++++ GIVEN ENTRIES ++++

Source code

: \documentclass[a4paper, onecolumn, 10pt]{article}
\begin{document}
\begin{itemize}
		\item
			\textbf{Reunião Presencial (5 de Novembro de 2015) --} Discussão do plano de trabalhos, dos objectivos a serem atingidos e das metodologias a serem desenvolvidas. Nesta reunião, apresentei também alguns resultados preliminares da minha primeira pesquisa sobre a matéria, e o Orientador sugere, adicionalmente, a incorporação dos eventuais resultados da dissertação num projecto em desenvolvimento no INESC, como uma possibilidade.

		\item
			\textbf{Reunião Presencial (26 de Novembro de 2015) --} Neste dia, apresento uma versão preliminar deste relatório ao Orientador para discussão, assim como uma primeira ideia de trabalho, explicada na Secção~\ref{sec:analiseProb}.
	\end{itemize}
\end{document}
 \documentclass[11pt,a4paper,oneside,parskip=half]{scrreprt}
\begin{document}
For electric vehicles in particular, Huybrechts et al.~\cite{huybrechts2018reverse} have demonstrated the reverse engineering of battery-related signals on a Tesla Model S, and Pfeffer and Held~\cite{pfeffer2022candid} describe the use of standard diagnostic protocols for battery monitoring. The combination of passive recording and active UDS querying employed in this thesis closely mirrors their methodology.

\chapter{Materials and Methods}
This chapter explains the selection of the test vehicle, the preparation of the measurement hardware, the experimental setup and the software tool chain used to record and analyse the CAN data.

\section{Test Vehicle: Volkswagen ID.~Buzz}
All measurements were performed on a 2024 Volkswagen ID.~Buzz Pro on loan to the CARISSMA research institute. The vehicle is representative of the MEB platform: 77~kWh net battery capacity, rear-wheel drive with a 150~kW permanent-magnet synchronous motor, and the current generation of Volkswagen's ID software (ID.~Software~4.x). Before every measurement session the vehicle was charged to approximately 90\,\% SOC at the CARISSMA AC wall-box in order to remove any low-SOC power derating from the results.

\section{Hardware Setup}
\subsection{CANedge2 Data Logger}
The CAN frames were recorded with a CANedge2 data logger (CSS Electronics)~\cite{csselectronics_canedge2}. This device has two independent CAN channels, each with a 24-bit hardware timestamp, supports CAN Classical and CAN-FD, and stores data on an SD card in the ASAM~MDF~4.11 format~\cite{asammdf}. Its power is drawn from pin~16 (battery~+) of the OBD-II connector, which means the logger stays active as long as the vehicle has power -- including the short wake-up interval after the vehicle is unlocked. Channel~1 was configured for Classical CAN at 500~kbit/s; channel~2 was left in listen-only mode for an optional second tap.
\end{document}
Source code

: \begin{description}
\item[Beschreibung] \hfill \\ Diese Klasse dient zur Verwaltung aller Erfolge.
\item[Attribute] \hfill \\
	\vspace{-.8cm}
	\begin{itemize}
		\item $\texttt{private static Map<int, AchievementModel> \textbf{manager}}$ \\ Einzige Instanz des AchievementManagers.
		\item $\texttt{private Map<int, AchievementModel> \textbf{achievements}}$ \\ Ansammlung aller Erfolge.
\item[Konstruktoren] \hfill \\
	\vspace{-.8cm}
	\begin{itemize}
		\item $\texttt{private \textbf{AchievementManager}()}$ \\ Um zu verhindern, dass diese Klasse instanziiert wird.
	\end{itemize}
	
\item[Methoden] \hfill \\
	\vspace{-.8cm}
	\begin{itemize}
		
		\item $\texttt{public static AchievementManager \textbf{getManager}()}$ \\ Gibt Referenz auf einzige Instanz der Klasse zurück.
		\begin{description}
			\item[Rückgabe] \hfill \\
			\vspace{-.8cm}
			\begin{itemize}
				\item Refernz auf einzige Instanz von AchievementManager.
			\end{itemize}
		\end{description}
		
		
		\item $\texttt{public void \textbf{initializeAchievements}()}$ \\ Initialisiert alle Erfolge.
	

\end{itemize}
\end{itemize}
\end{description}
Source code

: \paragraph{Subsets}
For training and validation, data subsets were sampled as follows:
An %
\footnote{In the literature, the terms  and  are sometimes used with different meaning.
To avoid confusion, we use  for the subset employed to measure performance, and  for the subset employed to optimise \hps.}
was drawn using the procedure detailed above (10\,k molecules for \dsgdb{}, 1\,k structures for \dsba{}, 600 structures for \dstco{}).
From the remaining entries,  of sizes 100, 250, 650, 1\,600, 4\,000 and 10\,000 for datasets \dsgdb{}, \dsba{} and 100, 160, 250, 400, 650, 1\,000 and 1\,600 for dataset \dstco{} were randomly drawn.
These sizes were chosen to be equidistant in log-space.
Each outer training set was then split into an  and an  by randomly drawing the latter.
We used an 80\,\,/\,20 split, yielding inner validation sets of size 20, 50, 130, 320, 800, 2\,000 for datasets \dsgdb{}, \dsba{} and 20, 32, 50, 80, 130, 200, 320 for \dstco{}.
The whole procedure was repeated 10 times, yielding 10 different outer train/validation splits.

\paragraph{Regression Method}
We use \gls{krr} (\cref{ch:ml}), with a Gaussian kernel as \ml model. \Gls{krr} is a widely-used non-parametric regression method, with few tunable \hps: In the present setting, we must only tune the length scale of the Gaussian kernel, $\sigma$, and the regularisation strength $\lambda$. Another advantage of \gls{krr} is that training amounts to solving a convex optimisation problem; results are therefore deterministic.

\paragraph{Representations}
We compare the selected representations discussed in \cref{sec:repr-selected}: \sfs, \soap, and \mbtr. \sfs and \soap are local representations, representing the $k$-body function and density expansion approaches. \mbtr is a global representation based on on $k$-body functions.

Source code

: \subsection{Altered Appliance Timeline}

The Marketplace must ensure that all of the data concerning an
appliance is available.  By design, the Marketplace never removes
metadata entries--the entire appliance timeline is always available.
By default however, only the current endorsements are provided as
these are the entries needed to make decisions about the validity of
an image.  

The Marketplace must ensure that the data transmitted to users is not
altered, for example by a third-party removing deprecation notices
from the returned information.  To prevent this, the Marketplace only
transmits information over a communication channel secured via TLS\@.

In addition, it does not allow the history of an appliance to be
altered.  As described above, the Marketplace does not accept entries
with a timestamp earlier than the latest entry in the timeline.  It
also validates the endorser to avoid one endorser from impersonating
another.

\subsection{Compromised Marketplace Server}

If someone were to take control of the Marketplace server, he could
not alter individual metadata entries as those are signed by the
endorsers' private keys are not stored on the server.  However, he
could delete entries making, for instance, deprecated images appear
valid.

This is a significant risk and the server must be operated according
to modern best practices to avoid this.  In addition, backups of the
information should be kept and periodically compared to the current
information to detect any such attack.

++++

▶ WORK ORDER: Having read the entries, repeat them all exactly.

▶ ANSWER SPACE:
Source code

: \documentclass[a4paper, onecolumn, 10pt]{article}
\begin{document}
\begin{itemize}
		\item
			\textbf{Reunião Presencial (5 de Novembro de 2015) --} Discussão do plano de trabalhos, dos objectivos a serem atingidos e das metodologias a serem desenvolvidas. Nesta reunião, apresentei também alguns resultados preliminares da minha primeira pesquisa sobre a matéria, e o Orientador sugere, adicionalmente, a incorporação dos eventuais resultados da dissertação num projecto em desenvolvimento no INESC, como uma possibilidade.

		\item
			\textbf{Reunião Presencial (26 de Novembro de 2015) --} Neste dia, apresento uma versão preliminar deste relatório ao Orientador para discussão, assim como uma primeira ideia de trabalho, explicada na Secção~\ref{sec:analiseProb}.
	\end{itemize}
\end{document}
 \documentclass[11pt,a4paper,oneside,parskip=half]{scrreprt}
\begin{document}
For electric vehicles in particular, Huybrechts et al.~\cite{huybrechts2018reverse} have demonstrated the reverse engineering of battery-related signals on a Tesla Model S, and Pfeffer and Held~\cite{pfeffer2022candid} describe the use of standard diagnostic protocols for battery monitoring. The combination of passive recording and active UDS querying employed in this thesis closely mirrors their methodology.

\chapter{Materials and Methods}
This chapter explains the selection of the test vehicle, the preparation of the measurement hardware, the experimental setup and the software tool chain used to record and analyse the CAN data.

\section{Test Vehicle: Volkswagen ID.~Buzz}
All measurements were performed on a 2024 Volkswagen ID.~Buzz Pro on loan to the CARISSMA research institute. The vehicle is representative of the MEB platform: 77~kWh net battery capacity, rear-wheel drive with a 150~kW permanent-magnet synchronous motor, and the current generation of Volkswagen's ID software (ID.~Software~4.x). Before every measurement session the vehicle was charged to approximately 90\,\% SOC at the CARISSMA AC wall-box in order to remove any low-SOC power derating from the results.

\section{Hardware Setup}
\subsection{CANedge2 Data Logger}
The CAN frames were recorded with a CANedge2 data logger (CSS Electronics)~\cite{csselectronics_canedge2}. This device has two independent CAN channels, each with a 24-bit hardware timestamp, supports CAN Classical and CAN-FD, and stores data on an SD card in the ASAM~MDF~4.11 format~\cite{asammdf}. Its power is drawn from pin~16 (battery~+) of the OBD-II connector, which means the logger stays active as long as the vehicle has power -- including the short wake-up interval after the vehicle is unlocked. Channel~1 was configured for Classical CAN at 500~kbit/s; channel~2 was left in listen-only mode for an optional second tap.
\end{document}
Source code

: \begin{description}
\item[Beschreibung] \hfill \\ Diese Klasse dient zur Verwaltung aller Erfolge.
\item[Attribute] \hfill \\
	\vspace{-.8cm}
	\begin{itemize}
		\item $\texttt{private static Map<int, AchievementModel> \textbf{manager}}$ \\ Einzige Instanz des AchievementManagers.
		\item $\texttt{private Map<int, AchievementModel> \textbf{achievements}}$ \\ Ansammlung aller Erfolge.
\item[Konstruktoren] \hfill \\
	\vspace{-.8cm}
	\begin{itemize}
		\item $\texttt{private \textbf{AchievementManager}()}$ \\ Um zu verhindern, dass diese Klasse instanziiert wird.
	\end{itemize}
	
\item[Methoden] \hfill \\
	\vspace{-.8cm}
	\begin{itemize}
		
		\item $\texttt{public static AchievementManager \textbf{getManager}()}$ \\ Gibt Referenz auf einzige Instanz der Klasse zurück.
		\begin{description}
			\item[Rückgabe] \hfill \\
			\vspace{-.8cm}
			\begin{itemize}
				\item Refernz auf einzige Instanz von AchievementManager.
			\end{itemize}
		\end{description}
		
		
		\item $\texttt{public void \textbf{initializeAchievements}()}$ \\ Initialisiert alle Erfolge.
	

\end{itemize}
\end{itemize}
\end{description}
Source code

: \paragraph{Subsets}
For training and validation, data subsets were sampled as follows:
An %
\footnote{In the literature, the terms  and  are sometimes used with different meaning.
To avoid confusion, we use  for the subset employed to measure performance, and  for the subset employed to optimise \hps.}
was drawn using the procedure detailed above (10\,k molecules for \dsgdb{}, 1\,k structures for \dsba{}, 600 structures for \dstco{}).
From the remaining entries,  of sizes 100, 250, 650, 1\,600, 4\,000 and 10\,000 for datasets \dsgdb{}, \dsba{} and 100, 160, 250, 400, 650, 1\,000 and 1\,600 for dataset \dstco{} were randomly drawn.
These sizes were chosen to be equidistant in log-space.
Each outer training set was then split into an  and an  by randomly drawing the latter.
We used an 80\,\,/\,20 split, yielding inner validation sets of size 20, 50, 130, 320, 800, 2\,000 for datasets \dsgdb{}, \dsba{} and 20, 32, 50, 80, 130, 200, 320 for \dstco{}.
The whole procedure was repeated 10 times, yielding 10 different outer train/validation splits.

\paragraph{Regression Method}
We use \gls{krr} (\cref{ch:ml}), with a Gaussian kernel as \ml model. \Gls{krr} is a widely-used non-parametric regression method, with few tunable \hps: In the present setting, we must only tune the length scale of the Gaussian kernel, $\sigma$, and the regularisation strength $\lambda$. Another advantage of \gls{krr} is that training amounts to solving a convex optimisation problem; results are therefore deterministic.

\paragraph{Representations}
We compare the selected representations discussed in \cref{sec:repr-selected}: \sfs, \soap, and \mbtr. \sfs and \soap are local representations, representing the $k$-body function and density expansion approaches. \mbtr is a global representation based on on $k$-body functions.

Source code

: \subsection{Altered Appliance Timeline}

The Marketplace must ensure that all of the data concerning an
appliance is available.  By design, the Marketplace never removes
metadata entries--the entire appliance timeline is always available.
By default however, only the current endorsements are provided as
these are the entries needed to make decisions about the validity of
an image.  

The Marketplace must ensure that the data transmitted to users is not
altered, for example by a third-party removing deprecation notices
from the returned information.  To prevent this, the Marketplace only
transmits information over a communication channel secured via TLS\@.

In addition, it does not allow the history of an appliance to be
altered.  As described above, the Marketplace does not accept entries
with a timestamp earlier than the latest entry in the timeline.  It
also validates the endorser to avoid one endorser from impersonating
another.

\subsection{Compromised Marketplace Server}

If someone were to take control of the Marketplace server, he could
not alter individual metadata entries as those are signed by the
endorsers' private keys are not stored on the server.  However, he
could delete entries making, for instance, deprecated images appear
valid.

This is a significant risk and the server must be operated according
to modern best practices to avoid this.  In addition, backups of the
information should be kept and periodically compared to the current
information to detect any such attack.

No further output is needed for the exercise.